ASSIGNED TASK: Read the data, and whenever a line holds the word "created", report that line.

Stored data entries:
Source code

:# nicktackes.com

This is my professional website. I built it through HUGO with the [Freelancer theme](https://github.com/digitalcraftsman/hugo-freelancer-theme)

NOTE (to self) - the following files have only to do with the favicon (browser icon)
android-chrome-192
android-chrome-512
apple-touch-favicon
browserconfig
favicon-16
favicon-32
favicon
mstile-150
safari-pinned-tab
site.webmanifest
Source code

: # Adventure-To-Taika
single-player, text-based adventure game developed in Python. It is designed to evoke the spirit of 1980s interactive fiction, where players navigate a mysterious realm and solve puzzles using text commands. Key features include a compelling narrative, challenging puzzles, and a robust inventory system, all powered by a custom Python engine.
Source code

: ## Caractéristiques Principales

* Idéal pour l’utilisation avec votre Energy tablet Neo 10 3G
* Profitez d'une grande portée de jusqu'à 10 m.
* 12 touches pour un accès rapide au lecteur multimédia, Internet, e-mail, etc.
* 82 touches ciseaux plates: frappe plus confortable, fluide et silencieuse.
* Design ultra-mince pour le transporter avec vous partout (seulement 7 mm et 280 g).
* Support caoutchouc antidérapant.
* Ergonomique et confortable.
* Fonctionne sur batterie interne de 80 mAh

...

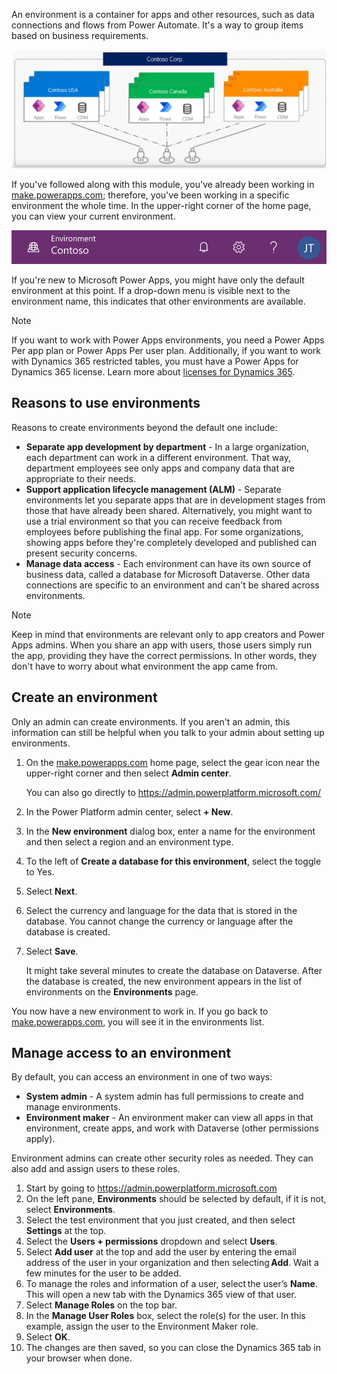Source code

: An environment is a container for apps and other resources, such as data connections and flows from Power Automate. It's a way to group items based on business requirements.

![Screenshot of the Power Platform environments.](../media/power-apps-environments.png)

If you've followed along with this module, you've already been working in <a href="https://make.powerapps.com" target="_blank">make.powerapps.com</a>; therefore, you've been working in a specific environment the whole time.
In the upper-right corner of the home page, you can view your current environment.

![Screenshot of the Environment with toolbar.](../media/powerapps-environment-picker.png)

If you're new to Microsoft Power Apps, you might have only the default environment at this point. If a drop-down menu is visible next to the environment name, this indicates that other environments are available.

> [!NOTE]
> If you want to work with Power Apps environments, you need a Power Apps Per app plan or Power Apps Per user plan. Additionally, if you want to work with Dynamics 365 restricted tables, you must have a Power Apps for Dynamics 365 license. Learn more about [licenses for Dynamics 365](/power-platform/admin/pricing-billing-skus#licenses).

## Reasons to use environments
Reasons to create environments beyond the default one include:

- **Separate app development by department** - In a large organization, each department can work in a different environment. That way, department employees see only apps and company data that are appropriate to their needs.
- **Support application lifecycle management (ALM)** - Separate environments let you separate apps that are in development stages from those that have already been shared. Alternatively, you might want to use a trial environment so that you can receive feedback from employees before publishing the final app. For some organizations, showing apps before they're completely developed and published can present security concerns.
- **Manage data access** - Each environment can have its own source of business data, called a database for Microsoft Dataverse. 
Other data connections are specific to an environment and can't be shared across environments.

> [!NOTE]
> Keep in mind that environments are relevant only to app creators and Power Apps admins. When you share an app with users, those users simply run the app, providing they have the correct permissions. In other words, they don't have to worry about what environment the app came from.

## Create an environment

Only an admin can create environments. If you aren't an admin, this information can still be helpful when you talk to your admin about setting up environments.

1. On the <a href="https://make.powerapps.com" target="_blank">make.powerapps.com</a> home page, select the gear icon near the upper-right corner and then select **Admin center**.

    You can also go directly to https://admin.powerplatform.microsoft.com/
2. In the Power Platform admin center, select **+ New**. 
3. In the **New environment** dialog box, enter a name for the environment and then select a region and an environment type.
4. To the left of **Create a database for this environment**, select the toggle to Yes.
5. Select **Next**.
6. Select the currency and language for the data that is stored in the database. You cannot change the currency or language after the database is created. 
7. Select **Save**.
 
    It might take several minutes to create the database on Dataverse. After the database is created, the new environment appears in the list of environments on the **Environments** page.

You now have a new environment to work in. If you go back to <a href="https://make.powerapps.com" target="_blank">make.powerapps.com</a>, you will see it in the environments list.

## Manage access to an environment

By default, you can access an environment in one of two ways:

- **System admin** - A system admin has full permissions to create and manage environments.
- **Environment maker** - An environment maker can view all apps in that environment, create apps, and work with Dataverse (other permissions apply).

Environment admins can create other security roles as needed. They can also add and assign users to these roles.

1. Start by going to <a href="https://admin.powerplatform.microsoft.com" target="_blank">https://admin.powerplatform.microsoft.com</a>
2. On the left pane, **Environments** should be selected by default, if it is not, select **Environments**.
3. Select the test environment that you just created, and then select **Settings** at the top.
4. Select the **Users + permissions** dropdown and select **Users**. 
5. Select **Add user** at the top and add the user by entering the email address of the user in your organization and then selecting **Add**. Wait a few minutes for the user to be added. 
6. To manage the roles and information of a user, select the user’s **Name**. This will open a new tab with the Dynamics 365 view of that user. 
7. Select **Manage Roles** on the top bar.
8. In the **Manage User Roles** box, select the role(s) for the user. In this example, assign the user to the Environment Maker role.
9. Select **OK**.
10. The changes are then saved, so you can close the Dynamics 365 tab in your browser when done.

COMPLETED TASK:
6. Select the currency and language for the data that is stored in the database. You cannot change the currency or language after the database is created. 
    It might take several minutes to create the database on Dataverse. After the database is created, the new environment appears in the list of environments on the **Environments** page.
3. Select the test environment that you just created, and then select **Settings** at the top.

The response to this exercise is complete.